[Start of Attachment]

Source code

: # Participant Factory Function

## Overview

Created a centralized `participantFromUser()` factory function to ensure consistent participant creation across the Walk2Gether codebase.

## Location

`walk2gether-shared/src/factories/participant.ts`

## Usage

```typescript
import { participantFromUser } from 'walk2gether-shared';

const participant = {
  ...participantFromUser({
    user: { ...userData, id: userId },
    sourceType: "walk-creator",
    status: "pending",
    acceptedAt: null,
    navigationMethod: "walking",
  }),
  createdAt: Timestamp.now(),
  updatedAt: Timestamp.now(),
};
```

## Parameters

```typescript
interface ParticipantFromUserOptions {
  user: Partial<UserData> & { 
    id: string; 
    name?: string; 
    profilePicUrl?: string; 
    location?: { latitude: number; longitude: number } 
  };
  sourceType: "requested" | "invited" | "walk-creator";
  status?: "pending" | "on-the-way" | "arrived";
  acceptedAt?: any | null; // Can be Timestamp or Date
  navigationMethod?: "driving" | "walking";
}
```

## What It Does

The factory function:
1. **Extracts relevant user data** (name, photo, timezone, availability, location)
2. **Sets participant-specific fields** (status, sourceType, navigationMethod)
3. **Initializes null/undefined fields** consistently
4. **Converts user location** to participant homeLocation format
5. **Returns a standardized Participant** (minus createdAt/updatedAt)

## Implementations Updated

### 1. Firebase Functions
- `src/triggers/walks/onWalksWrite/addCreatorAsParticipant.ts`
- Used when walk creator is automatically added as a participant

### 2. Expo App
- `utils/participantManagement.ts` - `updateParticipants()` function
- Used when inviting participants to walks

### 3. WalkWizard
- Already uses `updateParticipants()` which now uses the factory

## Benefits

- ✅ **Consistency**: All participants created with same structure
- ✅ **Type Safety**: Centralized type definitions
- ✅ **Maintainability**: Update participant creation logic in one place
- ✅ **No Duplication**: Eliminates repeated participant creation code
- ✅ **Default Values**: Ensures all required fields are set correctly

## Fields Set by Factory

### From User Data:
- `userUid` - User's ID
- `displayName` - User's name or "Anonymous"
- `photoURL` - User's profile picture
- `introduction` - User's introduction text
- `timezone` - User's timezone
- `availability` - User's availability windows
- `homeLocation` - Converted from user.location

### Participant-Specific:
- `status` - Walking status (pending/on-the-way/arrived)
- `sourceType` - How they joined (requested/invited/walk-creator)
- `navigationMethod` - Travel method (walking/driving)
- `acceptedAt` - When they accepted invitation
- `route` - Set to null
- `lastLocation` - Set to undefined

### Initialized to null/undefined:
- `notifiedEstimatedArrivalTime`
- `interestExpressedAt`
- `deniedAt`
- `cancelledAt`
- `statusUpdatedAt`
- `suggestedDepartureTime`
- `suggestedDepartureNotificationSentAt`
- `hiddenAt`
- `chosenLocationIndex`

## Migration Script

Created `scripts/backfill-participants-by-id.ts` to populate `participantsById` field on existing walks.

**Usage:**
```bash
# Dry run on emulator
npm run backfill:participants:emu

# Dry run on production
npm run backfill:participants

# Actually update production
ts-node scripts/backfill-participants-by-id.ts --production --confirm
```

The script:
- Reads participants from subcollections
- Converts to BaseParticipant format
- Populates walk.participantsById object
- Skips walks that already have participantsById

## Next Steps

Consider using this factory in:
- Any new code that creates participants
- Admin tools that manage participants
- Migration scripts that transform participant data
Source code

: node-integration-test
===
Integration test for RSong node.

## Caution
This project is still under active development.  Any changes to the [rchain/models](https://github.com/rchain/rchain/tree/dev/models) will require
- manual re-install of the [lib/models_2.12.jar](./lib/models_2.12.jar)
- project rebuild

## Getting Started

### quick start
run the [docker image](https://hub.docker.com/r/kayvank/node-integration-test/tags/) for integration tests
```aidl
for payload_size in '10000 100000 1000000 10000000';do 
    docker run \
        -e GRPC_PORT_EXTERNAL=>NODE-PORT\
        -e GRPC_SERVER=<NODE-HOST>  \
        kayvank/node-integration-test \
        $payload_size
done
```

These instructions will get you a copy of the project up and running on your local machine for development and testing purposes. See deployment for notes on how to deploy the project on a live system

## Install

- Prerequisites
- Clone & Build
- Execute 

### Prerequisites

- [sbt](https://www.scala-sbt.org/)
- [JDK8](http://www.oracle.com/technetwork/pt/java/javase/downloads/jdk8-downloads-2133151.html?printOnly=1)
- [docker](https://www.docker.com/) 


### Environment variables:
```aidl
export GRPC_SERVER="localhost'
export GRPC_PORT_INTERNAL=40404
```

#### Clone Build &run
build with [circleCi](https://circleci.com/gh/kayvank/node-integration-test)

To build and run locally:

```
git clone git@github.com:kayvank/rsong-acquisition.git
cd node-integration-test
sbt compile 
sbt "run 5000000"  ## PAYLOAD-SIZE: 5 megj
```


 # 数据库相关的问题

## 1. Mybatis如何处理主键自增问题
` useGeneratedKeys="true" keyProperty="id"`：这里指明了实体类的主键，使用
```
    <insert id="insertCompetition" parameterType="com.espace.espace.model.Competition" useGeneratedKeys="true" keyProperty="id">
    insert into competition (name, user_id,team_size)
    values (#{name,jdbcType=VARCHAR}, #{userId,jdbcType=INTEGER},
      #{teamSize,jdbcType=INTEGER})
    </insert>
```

[End of Attachment]

Required work | Identify every line above with the string "Used" in it. Copy those lines.

Result below |
- Used when walk creator is automatically added as a participant
- Used when inviting participants to walks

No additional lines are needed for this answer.